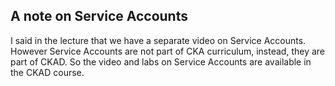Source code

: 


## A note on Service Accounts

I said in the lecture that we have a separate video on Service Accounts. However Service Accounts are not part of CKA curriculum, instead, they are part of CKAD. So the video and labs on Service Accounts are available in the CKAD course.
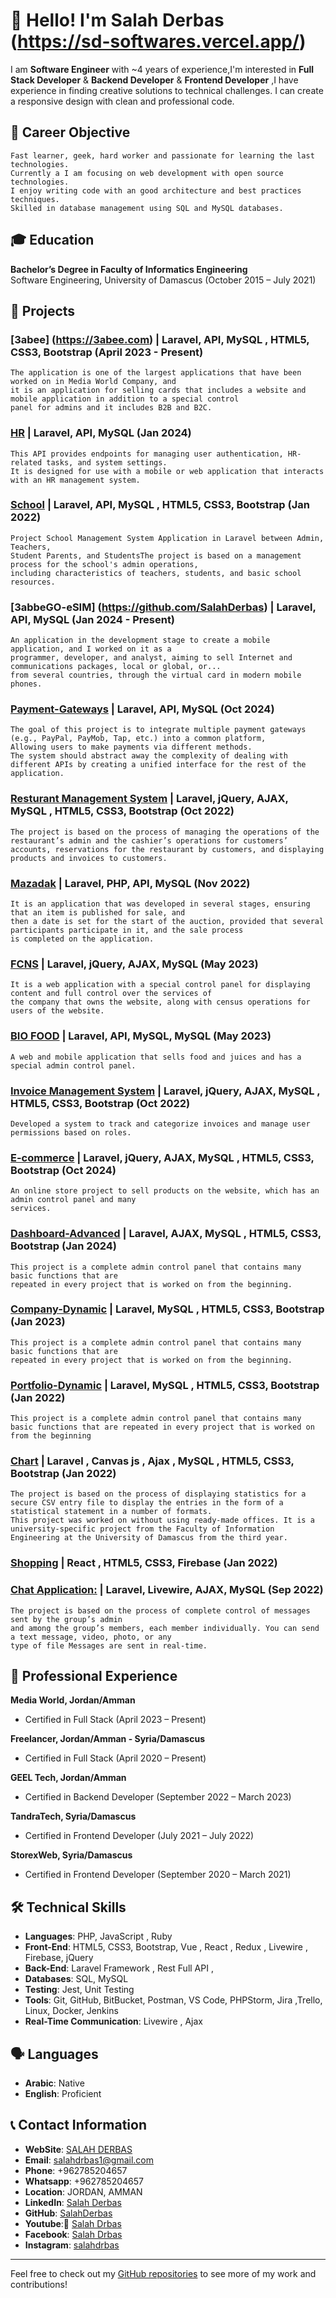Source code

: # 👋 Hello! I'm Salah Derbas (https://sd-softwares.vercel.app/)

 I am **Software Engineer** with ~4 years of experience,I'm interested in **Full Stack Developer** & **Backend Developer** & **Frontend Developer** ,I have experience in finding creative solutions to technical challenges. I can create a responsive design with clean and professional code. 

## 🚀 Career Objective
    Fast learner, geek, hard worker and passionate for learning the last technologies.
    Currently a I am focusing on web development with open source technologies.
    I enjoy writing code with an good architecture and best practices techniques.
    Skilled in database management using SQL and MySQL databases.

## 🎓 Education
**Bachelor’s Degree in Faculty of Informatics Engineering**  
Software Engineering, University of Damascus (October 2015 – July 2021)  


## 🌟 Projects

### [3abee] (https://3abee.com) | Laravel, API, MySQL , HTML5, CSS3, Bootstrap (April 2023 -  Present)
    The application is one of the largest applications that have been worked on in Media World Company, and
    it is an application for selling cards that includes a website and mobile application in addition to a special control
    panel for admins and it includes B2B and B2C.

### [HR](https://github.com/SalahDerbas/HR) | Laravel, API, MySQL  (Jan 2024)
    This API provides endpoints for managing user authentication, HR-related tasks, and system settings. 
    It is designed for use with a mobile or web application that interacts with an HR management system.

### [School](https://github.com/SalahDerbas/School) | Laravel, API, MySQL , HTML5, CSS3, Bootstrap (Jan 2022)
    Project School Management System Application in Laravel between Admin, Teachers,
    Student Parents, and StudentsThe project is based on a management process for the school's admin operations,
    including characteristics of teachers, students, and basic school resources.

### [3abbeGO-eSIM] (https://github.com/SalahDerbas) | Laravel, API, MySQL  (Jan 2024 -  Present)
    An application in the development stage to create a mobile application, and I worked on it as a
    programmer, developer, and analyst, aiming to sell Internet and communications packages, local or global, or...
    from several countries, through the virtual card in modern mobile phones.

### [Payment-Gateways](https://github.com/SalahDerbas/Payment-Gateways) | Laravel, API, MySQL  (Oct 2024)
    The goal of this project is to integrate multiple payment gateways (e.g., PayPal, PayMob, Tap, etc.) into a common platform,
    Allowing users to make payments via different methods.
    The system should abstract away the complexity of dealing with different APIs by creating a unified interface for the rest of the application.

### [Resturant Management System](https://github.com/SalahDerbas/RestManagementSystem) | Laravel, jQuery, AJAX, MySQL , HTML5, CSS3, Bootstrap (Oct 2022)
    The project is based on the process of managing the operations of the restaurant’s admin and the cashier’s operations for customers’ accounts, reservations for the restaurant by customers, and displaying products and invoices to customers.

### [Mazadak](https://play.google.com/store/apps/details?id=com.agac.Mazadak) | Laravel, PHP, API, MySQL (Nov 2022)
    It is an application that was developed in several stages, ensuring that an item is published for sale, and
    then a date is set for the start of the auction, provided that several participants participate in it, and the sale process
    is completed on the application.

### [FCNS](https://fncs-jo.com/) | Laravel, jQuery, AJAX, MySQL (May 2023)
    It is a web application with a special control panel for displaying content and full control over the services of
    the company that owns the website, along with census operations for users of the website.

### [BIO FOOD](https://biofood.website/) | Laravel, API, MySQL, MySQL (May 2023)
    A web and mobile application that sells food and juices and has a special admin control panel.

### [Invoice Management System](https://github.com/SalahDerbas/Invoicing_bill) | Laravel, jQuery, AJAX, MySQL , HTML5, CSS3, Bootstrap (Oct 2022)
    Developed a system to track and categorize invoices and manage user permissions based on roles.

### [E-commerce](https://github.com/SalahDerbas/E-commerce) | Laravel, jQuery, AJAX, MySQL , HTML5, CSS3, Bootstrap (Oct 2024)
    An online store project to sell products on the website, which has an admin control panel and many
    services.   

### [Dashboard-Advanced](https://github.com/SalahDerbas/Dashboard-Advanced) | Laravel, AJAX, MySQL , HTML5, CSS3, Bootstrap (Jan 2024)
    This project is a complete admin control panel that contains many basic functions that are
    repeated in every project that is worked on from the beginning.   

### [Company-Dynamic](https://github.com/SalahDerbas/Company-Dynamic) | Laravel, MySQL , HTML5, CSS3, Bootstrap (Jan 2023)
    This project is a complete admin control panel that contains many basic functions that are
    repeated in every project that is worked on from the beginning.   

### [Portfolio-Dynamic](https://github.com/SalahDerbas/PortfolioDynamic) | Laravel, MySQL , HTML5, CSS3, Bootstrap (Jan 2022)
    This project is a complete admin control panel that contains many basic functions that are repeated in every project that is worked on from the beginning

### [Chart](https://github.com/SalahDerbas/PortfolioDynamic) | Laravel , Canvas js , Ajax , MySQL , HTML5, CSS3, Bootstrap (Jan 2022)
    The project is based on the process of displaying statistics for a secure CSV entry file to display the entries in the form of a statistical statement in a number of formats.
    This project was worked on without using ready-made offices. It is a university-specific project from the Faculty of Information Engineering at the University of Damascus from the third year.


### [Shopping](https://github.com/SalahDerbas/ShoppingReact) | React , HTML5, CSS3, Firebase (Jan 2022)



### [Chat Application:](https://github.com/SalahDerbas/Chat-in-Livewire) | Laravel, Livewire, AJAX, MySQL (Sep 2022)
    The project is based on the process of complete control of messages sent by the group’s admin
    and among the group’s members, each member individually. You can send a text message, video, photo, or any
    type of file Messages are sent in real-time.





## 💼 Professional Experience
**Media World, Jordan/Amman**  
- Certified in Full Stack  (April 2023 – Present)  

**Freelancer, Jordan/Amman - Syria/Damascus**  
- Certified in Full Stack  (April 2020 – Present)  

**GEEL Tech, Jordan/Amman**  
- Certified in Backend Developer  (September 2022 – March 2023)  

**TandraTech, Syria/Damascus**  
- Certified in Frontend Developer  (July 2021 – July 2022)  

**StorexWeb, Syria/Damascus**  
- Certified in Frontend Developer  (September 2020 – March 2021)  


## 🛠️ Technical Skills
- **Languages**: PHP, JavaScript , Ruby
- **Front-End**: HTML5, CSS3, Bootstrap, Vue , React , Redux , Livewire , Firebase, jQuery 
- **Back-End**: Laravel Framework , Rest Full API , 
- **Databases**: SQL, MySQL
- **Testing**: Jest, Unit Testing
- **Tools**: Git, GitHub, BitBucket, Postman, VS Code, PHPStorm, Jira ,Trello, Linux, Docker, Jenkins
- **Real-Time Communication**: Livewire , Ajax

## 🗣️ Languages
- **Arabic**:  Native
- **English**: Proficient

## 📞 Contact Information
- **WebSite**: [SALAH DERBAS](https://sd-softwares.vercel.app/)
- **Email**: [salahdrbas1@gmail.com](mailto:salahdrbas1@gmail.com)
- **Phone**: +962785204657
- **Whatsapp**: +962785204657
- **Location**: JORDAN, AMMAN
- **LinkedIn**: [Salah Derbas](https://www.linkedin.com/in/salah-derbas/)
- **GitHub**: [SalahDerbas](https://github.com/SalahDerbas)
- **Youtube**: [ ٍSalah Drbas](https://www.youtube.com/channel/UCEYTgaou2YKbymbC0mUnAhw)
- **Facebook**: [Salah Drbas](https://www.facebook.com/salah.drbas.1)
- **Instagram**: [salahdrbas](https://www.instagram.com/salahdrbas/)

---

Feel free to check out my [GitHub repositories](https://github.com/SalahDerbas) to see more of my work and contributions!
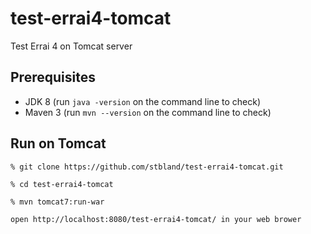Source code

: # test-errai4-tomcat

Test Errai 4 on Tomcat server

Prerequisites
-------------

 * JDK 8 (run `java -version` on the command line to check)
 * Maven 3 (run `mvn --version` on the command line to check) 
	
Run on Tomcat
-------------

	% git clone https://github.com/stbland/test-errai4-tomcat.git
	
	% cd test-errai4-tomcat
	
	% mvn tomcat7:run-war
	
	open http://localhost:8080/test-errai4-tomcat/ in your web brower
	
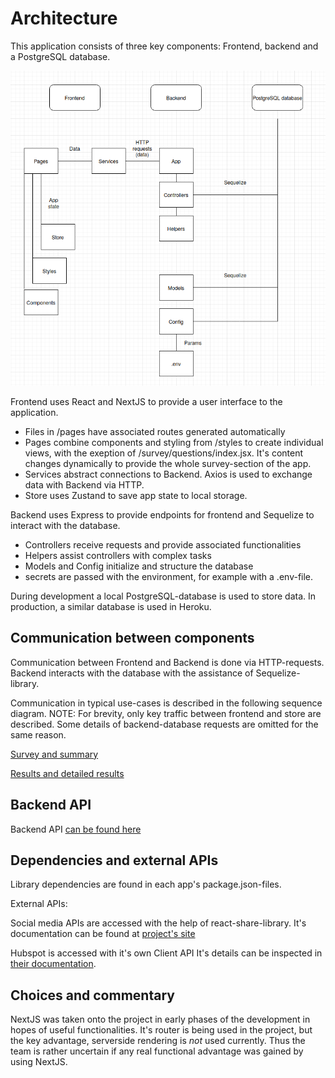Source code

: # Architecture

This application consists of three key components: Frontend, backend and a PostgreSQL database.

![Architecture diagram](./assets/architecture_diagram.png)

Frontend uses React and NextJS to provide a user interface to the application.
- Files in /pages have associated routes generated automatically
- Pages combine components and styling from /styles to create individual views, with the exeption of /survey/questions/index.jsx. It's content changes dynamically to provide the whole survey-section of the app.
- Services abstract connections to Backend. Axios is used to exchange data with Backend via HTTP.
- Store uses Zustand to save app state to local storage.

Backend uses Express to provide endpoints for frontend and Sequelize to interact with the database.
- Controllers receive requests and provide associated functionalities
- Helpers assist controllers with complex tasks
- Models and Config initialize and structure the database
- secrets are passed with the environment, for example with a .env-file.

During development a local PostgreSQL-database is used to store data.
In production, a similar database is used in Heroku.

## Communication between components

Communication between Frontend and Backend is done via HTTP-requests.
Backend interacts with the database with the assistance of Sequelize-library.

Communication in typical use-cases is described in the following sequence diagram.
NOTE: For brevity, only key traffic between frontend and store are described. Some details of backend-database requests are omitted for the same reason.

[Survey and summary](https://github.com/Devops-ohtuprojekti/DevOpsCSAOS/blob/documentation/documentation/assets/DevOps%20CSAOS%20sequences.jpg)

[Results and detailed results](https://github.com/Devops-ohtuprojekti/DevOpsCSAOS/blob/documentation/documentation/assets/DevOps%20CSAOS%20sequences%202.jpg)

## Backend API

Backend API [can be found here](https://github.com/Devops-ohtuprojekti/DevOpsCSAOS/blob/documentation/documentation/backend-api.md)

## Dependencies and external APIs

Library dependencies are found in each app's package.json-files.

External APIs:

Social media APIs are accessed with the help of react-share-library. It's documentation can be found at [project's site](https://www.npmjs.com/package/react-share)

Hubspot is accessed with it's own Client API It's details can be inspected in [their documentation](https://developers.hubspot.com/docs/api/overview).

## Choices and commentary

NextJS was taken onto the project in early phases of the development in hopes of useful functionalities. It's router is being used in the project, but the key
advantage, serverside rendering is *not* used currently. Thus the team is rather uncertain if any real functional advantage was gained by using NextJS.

————————

TASK INSTRUCTIONS:
Repeat the data verbatim through the "Currently a I" line, no pictures.

YOUR RESPONSE:
Source code

: 


## A note on Service Accounts

I said in the lecture that we have a separate video on Service Accounts. However Service Accounts are not part of CKA curriculum, instead, they are part of CKAD. So the video and labs on Service Accounts are available in the CKAD course.
Source code

: # 👋 Hello! I'm Salah Derbas (https://sd-softwares.vercel.app/)

 I am **Software Engineer** with ~4 years of experience,I'm interested in **Full Stack Developer** & **Backend Developer** & **Frontend Developer** ,I have experience in finding creative solutions to technical challenges. I can create a responsive design with clean and professional code. 

## 🚀 Career Objective
    Fast learner, geek, hard worker and passionate for learning the last technologies.
    Currently a I am focusing on web development with open source technologies.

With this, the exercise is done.